**Problem statement:** Find the lines of the data below that include "Technology". Report their number only.

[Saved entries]

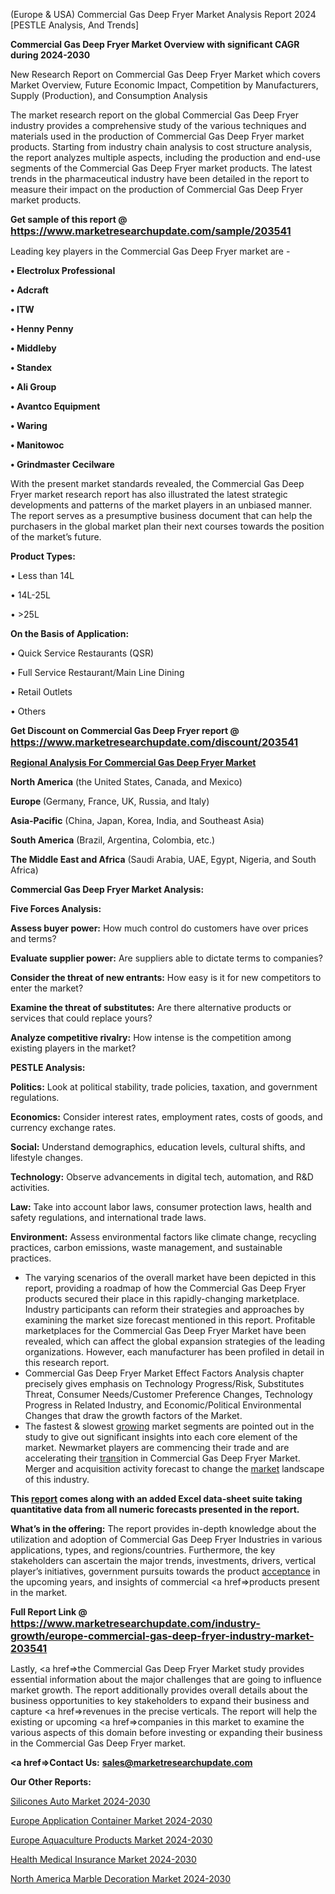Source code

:  (Europe & USA) Commercial Gas Deep Fryer Market Analysis Report 2024 [PESTLE Analysis, And Trends]

<strong>Commercial Gas Deep Fryer Market Overview with significant CAGR during 2024-2030</strong>

New Research Report on Commercial Gas Deep Fryer Market which covers Market Overview, Future Economic Impact, Competition by Manufacturers, Supply (Production), and Consumption Analysis

The market research report on the global Commercial Gas Deep Fryer industry provides a comprehensive study of the various techniques and materials used in the production of Commercial Gas Deep Fryer market products. Starting from industry chain analysis to cost structure analysis, the report analyzes multiple aspects, including the production and end-use segments of the Commercial Gas Deep Fryer market products. The latest trends in the pharmaceutical industry have been detailed in the report to measure their impact on the production of Commercial Gas Deep Fryer market products.

<strong>Get sample of this report @ <a href=https://www.marketresearchupdate.com/sample/203541><font size=3 color=#0000ff>https://www.marketresearchupdate.com/sample/203541</font></a></strong>

Leading key players in the Commercial Gas Deep Fryer market are -

<strong>• Electrolux Professional

• Adcraft

• ITW

• Henny Penny

• Middleby

• Standex

• Ali Group

• Avantco Equipment

• Waring

• Manitowoc

• Grindmaster Cecilware</strong>

With the present market standards revealed, the Commercial Gas Deep Fryer market research report has also illustrated the latest strategic developments and patterns of the market players in an unbiased manner. The report serves as a presumptive business document that can help the purchasers in the global market plan their next courses towards the position of the market’s future.

<strong>Product Types:</strong>

• Less than 14L

• 14L-25L

• >25L

<strong>On the Basis of Application:</strong>

• Quick Service Restaurants (QSR)

• Full Service Restaurant/Main Line Dining

• Retail Outlets

• Others

<strong>Get Discount on Commercial Gas Deep Fryer report @ <a href=https://www.marketresearchupdate.com/discount/203541><font size=3 color=#0000ff>https://www.marketresearchupdate.com/discount/203541</font></a></strong>

<strong><u><b>Regional Analysis For Commercial Gas Deep Fryer Market</b></u></strong>

<strong><b>North America</b></strong> (the United States, Canada, and Mexico)

<strong><b>Europe </b></strong>(Germany, France, UK, Russia, and Italy)

<strong><b>Asia-Pacific</b></strong> (China, Japan, Korea, India, and Southeast Asia)

<strong><b>South America</b></strong> (Brazil, Argentina, Colombia, etc.)

<strong><b>The Middle East and Africa</b></strong> (Saudi Arabia, UAE, Egypt, Nigeria, and South Africa)

<strong>Commercial Gas Deep Fryer Market Analysis:</strong>

<strong>Five Forces Analysis:</strong>

<strong>Assess buyer power:</strong> How much control do customers have over prices and terms?

<strong>Evaluate supplier power:</strong> Are suppliers able to dictate terms to companies?

<strong>Consider the threat of new entrants:</strong> How easy is it for new competitors to enter the market?

<strong>Examine the threat of substitutes:</strong> Are there alternative products or services that could replace yours?

<strong>Analyze competitive rivalry:</strong> How intense is the competition among existing players in the market?

<strong>PESTLE Analysis:</strong>

<strong>Politics:</strong> Look at political stability, trade policies, taxation, and government regulations.

<strong>Economics:</strong> Consider interest rates, employment rates, costs of goods, and currency exchange rates.

<strong>Social:</strong> Understand demographics, education levels, cultural shifts, and lifestyle changes.

<strong>Technology:</strong> Observe advancements in digital tech, automation, and R&D activities.

<strong>Law:</strong> Take into account labor laws, consumer protection laws, health and safety regulations, and international trade laws.

<strong>Environment:</strong> Assess environmental factors like climate change, recycling practices, carbon emissions, waste management, and sustainable practices.

<ul>
  <li>The varying scenarios of the overall market have been depicted in this report, providing a roadmap of how the Commercial Gas Deep Fryer products secured their place in this rapidly-changing marketplace. Industry participants can reform their strategies and approaches by examining the market size forecast mentioned in this report. Profitable marketplaces for the Commercial Gas Deep Fryer Market have been revealed, which can affect the global expansion strategies of the leading organizations. However, each manufacturer has been profiled in detail in this research report.</li>
  <li>Commercial Gas Deep Fryer Market Effect Factors Analysis chapter precisely gives emphasis on Technology Progress/Risk, Substitutes Threat, Consumer Needs/Customer Preference Changes, Technology Progress in Related Industry, and Economic/Political Environmental Changes that draw the growth factors of the Market.</li>
  <li>The fastest &amp; slowest <a href=ASDF991299>growing</a> market segments are pointed out in the study to give out significant insights into each core element of the market. Newmarket players are commencing their trade and are accelerating their <a href=>trans</a>ition in Commercial Gas Deep Fryer Market. Merger and acquisition activity forecast to change the <a href=>market</a> landscape of this industry.</li>
</ul>
<strong>This <a href=>report</a> comes along with an added Excel data-sheet suite taking quantitative data from all numeric forecasts presented in the report.</strong>

<strong>What’s in the offering:</strong> The report provides in-depth knowledge about the utilization and adoption of Commercial Gas Deep Fryer Industries in various applications, types, and regions/countries. Furthermore, the key stakeholders can ascertain the major trends, investments, drivers, vertical player’s initiatives, government pursuits towards the product <a href=ASDF881288>acceptance</a> in the upcoming years, and insights of commercial <a href=>products</a> present in the market.

<strong>Full Report Link @ <a href=https://www.marketresearchupdate.com/industry-growth/europe-commercial-gas-deep-fryer-industry-market-203541><font size=3 color=#0000ff>https://www.marketresearchupdate.com/industry-growth/europe-commercial-gas-deep-fryer-industry-market-203541</font></a></strong>

Lastly, <a href=>the</a> Commercial Gas Deep Fryer Market study provides essential information about the major challenges that are going to influence market growth. The report additionally provides overall details about the business opportunities to key stakeholders to expand their business and capture <a href=>revenues</a> in the precise verticals. The report will help the existing or upcoming <a href=>companies</a> in this market to examine the various aspects of this domain before investing or expanding their business in the Commercial Gas Deep Fryer market.

<strong><a href=><strong>Contact Us:</strong></a></strong>
<strong>sales@marketresearchupdate.com</strong>

<strong>Our Other Reports:</strong>

<a href=https://www.linkedin.com/pulse/silicones-auto-market-pointing-capture-largest>Silicones Auto Market 2024-2030</a>

<a href=https://www.linkedin.com/pulse/europe-application-container-market-size-trends-share>Europe Application Container Market 2024-2030</a>

<a href=https://www.linkedin.com/pulse/europe-aquaculture-products-market>Europe Aquaculture Products Market 2024-2030</a>

<a href=https://www.linkedin.com/pulse/health-medical-insurance-market-development-cm8jf/>Health Medical Insurance Market 2024-2030</a>

<a href=https://www.linkedin.com/pulse/north-america-marble-decoration-market-trends-9klsf/>North America Marble Decoration Market 2024-2030</a>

**Solution for this task:** 2